Seven years ago, when Erin and Jason Daniels moved their young family to the resort-like Lake San Marcos—a community originally built for retirees—it felt like a bold gamble. Now their North County neighborhood couldn’t be more coveted by a new generation of young homeowners attracted to the area’s many amenities. The real-estate power couple, whose boutique Daniels Home Collective also provides design services, deserves a lot of the credit for making it cool.
“We were looking for an established feel,” says Encinitas-born Erin, whose talent for transforming vintage ranch houses, including her own, has been a core part of the couple’s marketing magic on Instagram. “The lake is a thriving community with a huge social life.”
It also has its own laid-back lifestyle, which they frequently chronicle with the accompanying hashtag #LivingLakeSanMarcos.
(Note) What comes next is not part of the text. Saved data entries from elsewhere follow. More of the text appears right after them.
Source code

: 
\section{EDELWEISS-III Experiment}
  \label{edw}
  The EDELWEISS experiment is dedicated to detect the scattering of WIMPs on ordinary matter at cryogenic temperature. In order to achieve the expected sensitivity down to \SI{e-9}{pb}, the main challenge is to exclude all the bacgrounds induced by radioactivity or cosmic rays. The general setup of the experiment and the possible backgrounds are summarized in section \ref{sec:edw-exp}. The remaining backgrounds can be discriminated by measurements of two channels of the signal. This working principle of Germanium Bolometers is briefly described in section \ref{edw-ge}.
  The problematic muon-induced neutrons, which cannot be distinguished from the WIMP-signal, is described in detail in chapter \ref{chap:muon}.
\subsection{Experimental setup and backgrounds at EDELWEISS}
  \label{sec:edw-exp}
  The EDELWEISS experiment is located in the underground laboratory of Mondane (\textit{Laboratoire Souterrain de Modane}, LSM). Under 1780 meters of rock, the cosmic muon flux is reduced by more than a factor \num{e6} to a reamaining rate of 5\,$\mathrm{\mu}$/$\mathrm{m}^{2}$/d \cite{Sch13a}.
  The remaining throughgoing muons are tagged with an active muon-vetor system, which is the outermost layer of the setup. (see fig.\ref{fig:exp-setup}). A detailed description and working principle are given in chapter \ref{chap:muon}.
Set around two golf courses and a long, narrow artificial lake, the tranquil community is just 15 minutes from the coast—important for surfer Jason, who grew up in Florida—and includes four restaurants and the Lakehouse Hotel. “Everybody has golf carts,” says Erin. “We take the kids to school in one. There are vintage pontoon boats. We go out on the lake fishing. There’s golf, stand-up paddleboarding, pickleball, tennis.”
The Danielses, both Realtors, were snapped up by Compass Real Estate to represent the neighborhood, where a selection of single-story ranch homes dating to the ’60s have commanded steadily rising prices in recent years. Erin, a self-taught designer who has gutted and flipped properties in the neighborhood, knows how to help clients envision what a house could be.
“A lot of people have a hard time visualizing,” she says. “I have the eye and can throw out ideas and how much it’s going to cost. It used to be a retirement community, so they’re not huge homes, but we are able to modernize the layout and enhance the character and breathe some new life into them.”
Her usual starting point? Opening homes up to celebrate the scenery. “Most homes in the neighborhood have a view of a golf course, the lake, or the hill that we’re nestled at the bottom of. We can access natural light with windows or sliders. I try to focus on having that indoor-outdoor access to nature and being outside in San Diego.”
Outdoor areas create extended living spaces for homes at the lake, which tend to be two- or three-bedrooms. At the Danielses’ home, a 1980 ranch house that looks clean and modern after an inch-by-inch gut remodel, kids Dylan and Ella have plenty of room to play outside with the family’s newest addition, a long-haired cream dachshund puppy named Bella.
The house, the third they’ve remodeled and second in the neighborhood, makes for perfect marketing material with Erin’s spot-on sense of style: “It’s definitely timeless and bright and airy; very California, but I want the home to feel established. For furnishing, I love to mix in vintage pieces, to bring that level of warmth and coziness.”
The family’s favorite place is the downstairs living room, which features a vaulted ceiling and a 50-foot wall of windows overlooking the golf course and mountains. “We get great sunsets,” Erin says. “We enjoy hanging out down there and entertaining.”
That joy translates well to attraction marketing. “All the things we do here have drawn people to the neighborhood through real estate,” she adds. “That was a big thing for us. And it was an easy thing to do because we love where we live.”